- [Work to complete]: Would you repeat exactly the part of the listing below that runs from the line containing "1. **GroupDocs.Conversion for .NET とは何ですか?**" down to the line containing "4. **変換プロセスが遅い場合はどうすればいいですか?**", inclusive, and nothing else?

- [Provided material]:
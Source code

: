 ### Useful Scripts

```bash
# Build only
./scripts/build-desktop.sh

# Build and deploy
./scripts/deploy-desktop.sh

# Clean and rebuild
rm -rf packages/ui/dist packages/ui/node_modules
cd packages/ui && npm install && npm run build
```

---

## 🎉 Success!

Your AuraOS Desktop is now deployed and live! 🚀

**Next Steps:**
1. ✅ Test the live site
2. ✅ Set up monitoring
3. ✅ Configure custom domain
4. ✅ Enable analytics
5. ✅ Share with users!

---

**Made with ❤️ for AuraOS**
--
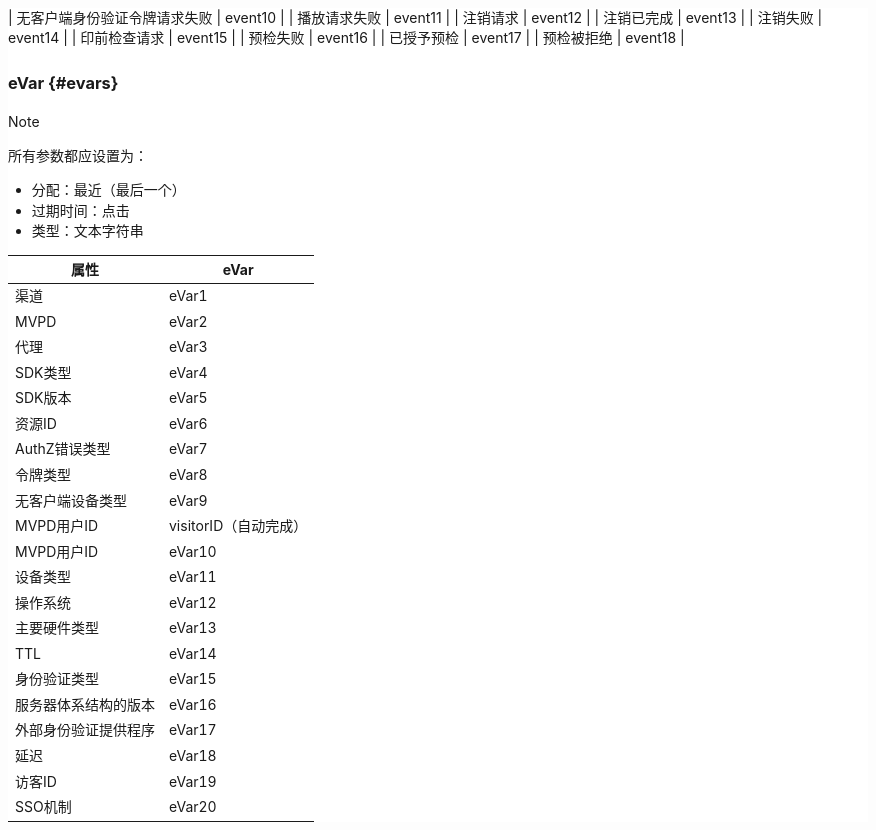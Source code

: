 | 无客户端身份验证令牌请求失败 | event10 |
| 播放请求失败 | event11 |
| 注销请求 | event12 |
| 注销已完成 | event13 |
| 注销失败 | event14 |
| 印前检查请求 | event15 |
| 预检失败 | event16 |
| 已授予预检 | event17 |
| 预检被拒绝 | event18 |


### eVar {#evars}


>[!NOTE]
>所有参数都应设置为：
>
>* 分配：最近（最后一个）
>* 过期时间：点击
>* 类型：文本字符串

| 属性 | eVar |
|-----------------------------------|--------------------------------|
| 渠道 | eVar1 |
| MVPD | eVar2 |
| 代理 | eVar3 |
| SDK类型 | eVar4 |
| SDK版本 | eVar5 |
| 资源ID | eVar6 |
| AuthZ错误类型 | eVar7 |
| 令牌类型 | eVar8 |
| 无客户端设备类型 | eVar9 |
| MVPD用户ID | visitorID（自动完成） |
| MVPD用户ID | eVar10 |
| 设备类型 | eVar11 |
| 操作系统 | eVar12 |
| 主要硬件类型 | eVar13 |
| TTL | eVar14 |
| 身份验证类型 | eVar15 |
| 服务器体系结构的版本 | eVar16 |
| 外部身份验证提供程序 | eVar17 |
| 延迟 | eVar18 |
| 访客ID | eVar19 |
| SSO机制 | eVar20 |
...
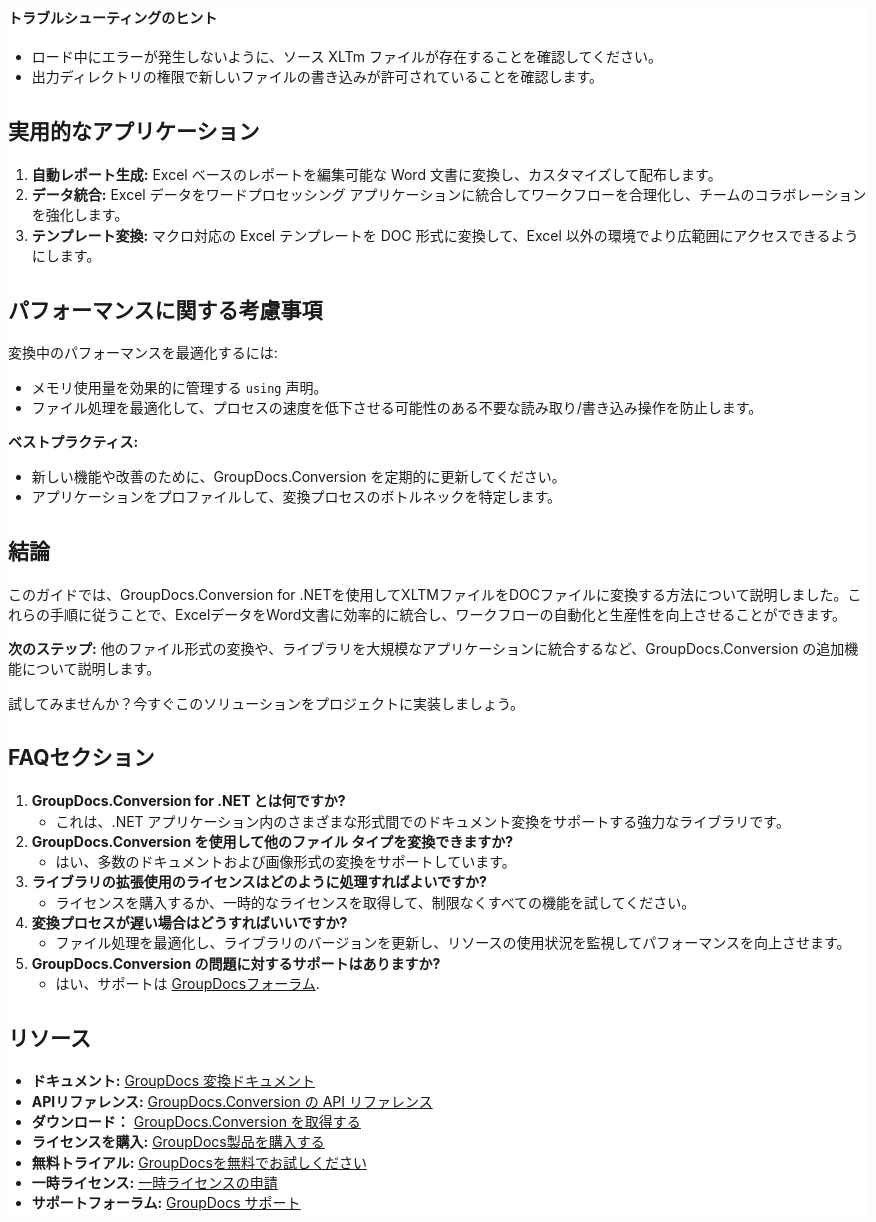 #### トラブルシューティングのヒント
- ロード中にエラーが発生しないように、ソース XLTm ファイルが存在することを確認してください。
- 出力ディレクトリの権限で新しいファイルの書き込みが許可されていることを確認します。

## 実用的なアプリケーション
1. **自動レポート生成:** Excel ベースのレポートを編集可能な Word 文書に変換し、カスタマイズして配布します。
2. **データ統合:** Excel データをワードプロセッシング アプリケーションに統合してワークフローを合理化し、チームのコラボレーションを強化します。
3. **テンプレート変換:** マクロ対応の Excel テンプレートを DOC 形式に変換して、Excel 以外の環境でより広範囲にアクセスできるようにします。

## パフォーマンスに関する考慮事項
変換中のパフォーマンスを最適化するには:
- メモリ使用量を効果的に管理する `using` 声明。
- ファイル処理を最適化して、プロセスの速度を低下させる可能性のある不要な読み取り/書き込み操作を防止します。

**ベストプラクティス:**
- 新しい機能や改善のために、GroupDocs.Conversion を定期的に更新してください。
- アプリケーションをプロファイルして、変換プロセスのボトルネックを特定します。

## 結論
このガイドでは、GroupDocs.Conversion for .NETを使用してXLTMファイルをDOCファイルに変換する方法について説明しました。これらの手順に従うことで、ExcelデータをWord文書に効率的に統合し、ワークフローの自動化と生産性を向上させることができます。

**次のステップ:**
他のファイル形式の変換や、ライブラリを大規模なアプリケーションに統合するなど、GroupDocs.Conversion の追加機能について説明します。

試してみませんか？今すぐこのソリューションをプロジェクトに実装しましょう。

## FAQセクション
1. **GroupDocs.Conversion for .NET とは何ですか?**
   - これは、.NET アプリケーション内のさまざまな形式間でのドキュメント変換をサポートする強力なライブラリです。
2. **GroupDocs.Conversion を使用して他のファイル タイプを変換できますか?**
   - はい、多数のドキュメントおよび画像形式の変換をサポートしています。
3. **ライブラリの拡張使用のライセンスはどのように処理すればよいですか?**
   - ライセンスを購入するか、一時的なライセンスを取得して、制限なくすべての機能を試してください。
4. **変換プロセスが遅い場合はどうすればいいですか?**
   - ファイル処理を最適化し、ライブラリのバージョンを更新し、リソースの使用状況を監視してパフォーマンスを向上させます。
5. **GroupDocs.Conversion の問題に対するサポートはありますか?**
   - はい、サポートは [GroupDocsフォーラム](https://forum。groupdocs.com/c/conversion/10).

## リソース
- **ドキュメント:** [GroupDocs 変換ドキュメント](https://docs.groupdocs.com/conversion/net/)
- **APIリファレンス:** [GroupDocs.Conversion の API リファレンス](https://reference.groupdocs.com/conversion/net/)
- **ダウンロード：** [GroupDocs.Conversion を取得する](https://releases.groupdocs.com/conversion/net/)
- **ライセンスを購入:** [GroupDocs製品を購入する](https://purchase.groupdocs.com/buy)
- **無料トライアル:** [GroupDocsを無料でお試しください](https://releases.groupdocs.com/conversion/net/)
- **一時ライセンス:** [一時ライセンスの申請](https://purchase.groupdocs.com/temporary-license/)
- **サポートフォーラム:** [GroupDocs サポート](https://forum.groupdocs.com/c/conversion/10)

- [Solution to the problem]:
1. **GroupDocs.Conversion for .NET とは何ですか?**
   - これは、.NET アプリケーション内のさまざまな形式間でのドキュメント変換をサポートする強力なライブラリです。
2. **GroupDocs.Conversion を使用して他のファイル タイプを変換できますか?**
   - はい、多数のドキュメントおよび画像形式の変換をサポートしています。
3. **ライブラリの拡張使用のライセンスはどのように処理すればよいですか?**
   - ライセンスを購入するか、一時的なライセンスを取得して、制限なくすべての機能を試してください。
4. **変換プロセスが遅い場合はどうすればいいですか?**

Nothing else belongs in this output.